> _GIVEN INFORMATION_
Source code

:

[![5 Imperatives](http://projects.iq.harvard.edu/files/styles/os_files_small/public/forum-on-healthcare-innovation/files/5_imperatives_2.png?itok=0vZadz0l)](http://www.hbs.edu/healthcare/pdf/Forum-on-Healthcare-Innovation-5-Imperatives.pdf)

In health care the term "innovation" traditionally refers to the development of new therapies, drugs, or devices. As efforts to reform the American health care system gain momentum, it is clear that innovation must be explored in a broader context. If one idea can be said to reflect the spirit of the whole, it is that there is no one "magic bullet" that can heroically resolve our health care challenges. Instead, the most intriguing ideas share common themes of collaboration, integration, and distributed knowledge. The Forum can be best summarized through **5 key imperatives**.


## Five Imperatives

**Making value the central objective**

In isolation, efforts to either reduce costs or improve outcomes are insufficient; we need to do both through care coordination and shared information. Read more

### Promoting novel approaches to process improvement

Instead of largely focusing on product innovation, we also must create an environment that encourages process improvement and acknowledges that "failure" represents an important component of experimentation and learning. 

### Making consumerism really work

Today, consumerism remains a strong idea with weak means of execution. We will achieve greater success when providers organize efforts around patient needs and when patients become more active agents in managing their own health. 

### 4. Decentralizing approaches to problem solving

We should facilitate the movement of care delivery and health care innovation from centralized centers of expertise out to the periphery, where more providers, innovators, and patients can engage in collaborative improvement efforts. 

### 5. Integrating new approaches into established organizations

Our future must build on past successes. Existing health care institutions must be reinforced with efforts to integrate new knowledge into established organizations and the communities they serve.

> _PROBLEM TO WORK ON_
All records above need to be set down again exactly as written.

> _PROBLEM SOLUTION_
Source code

:

[![5 Imperatives](http://projects.iq.harvard.edu/files/styles/os_files_small/public/forum-on-healthcare-innovation/files/5_imperatives_2.png?itok=0vZadz0l)](http://www.hbs.edu/healthcare/pdf/Forum-on-Healthcare-Innovation-5-Imperatives.pdf)

In health care the term "innovation" traditionally refers to the development of new therapies, drugs, or devices. As efforts to reform the American health care system gain momentum, it is clear that innovation must be explored in a broader context. If one idea can be said to reflect the spirit of the whole, it is that there is no one "magic bullet" that can heroically resolve our health care challenges. Instead, the most intriguing ideas share common themes of collaboration, integration, and distributed knowledge. The Forum can be best summarized through **5 key imperatives**.


## Five Imperatives

**Making value the central objective**

In isolation, efforts to either reduce costs or improve outcomes are insufficient; we need to do both through care coordination and shared information. Read more

### Promoting novel approaches to process improvement

Instead of largely focusing on product innovation, we also must create an environment that encourages process improvement and acknowledges that "failure" represents an important component of experimentation and learning. 

### Making consumerism really work

Today, consumerism remains a strong idea with weak means of execution. We will achieve greater success when providers organize efforts around patient needs and when patients become more active agents in managing their own health. 

### 4. Decentralizing approaches to problem solving

We should facilitate the movement of care delivery and health care innovation from centralized centers of expertise out to the periphery, where more providers, innovators, and patients can engage in collaborative improvement efforts. 

### 5. Integrating new approaches into established organizations

Our future must build on past successes. Existing health care institutions must be reinforced with efforts to integrate new knowledge into established organizations and the communities they serve.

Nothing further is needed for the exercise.